= WHAT TO PRODUCE =
Which lines of the data below include the string "polar"? Return each of them.

= RAW DATA =

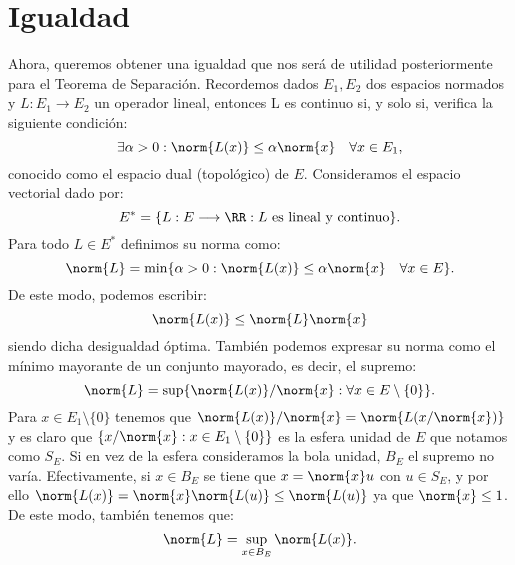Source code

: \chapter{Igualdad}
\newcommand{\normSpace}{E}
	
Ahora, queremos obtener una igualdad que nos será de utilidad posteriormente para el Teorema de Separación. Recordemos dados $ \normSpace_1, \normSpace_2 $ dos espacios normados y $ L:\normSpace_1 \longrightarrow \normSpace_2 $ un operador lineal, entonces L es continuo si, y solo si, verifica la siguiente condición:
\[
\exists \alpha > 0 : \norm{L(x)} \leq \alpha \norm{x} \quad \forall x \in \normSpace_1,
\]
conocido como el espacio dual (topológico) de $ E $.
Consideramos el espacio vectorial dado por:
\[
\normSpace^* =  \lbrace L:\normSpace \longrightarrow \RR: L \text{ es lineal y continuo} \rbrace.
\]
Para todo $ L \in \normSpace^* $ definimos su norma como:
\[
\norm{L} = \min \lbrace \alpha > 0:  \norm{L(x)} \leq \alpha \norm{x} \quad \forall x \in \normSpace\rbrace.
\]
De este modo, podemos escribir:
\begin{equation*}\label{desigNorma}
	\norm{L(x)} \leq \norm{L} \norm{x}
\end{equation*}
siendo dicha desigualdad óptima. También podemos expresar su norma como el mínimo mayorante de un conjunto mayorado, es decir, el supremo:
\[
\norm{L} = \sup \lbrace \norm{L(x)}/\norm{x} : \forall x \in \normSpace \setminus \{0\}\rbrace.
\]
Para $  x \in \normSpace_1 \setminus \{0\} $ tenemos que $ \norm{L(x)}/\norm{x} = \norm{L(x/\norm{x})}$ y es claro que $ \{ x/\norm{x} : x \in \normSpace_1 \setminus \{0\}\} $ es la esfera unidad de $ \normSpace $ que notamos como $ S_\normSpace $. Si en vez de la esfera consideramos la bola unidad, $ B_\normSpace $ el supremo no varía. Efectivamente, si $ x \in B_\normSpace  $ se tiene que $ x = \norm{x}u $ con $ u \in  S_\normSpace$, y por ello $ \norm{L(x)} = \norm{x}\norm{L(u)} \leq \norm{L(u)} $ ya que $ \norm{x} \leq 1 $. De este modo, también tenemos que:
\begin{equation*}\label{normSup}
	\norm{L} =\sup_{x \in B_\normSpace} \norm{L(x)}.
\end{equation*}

...

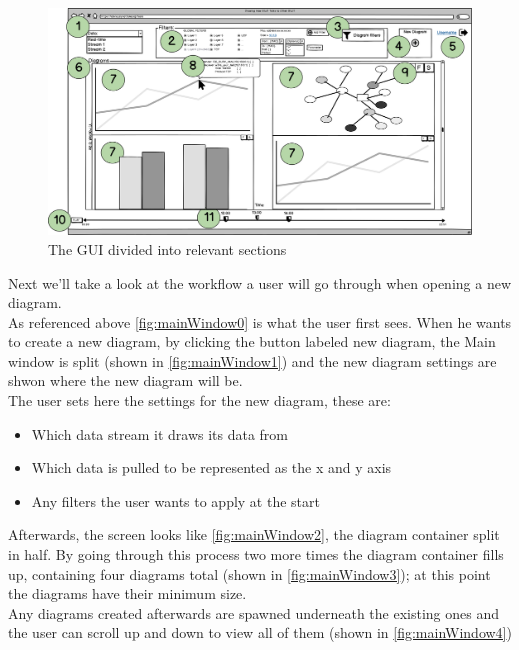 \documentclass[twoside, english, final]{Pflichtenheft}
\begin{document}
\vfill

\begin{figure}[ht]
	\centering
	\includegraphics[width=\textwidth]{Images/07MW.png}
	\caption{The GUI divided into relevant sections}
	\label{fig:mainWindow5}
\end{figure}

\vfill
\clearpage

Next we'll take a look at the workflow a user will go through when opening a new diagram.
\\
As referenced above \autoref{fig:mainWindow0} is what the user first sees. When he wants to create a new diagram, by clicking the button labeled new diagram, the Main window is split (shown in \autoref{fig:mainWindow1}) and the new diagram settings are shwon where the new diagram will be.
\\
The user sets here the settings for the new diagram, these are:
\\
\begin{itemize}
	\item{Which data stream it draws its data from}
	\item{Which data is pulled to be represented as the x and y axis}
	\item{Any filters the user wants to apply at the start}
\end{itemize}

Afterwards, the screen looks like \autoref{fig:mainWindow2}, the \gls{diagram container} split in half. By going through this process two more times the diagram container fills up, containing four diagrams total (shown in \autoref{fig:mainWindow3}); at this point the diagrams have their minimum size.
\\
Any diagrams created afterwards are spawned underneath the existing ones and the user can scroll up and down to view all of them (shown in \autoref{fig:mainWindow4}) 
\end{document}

...

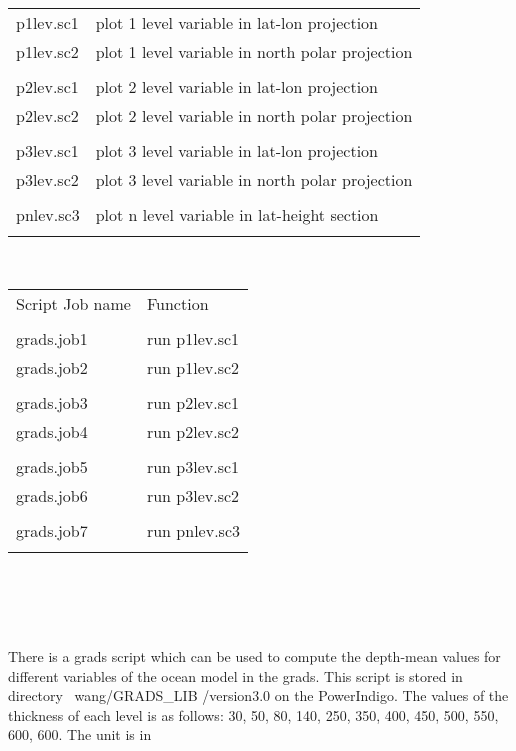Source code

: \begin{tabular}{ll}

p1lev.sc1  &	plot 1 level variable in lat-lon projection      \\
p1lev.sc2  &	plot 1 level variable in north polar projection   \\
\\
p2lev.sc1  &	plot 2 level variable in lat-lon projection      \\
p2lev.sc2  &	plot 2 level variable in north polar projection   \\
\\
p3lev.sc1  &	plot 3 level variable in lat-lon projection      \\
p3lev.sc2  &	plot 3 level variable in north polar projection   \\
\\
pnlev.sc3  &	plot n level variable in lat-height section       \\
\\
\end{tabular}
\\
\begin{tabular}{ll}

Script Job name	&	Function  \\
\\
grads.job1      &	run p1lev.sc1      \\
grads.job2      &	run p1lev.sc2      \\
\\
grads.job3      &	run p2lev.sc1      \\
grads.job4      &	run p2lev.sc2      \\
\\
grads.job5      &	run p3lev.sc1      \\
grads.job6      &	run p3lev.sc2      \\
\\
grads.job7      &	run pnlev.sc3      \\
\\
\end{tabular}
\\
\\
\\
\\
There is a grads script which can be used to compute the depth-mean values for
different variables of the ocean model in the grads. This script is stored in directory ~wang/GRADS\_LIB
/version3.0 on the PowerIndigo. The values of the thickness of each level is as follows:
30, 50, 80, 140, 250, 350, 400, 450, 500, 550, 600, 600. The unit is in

= TASK OUTPUT =
p1lev.sc2  &	plot 1 level variable in north polar projection   \\
p2lev.sc2  &	plot 2 level variable in north polar projection   \\
p3lev.sc2  &	plot 3 level variable in north polar projection   \\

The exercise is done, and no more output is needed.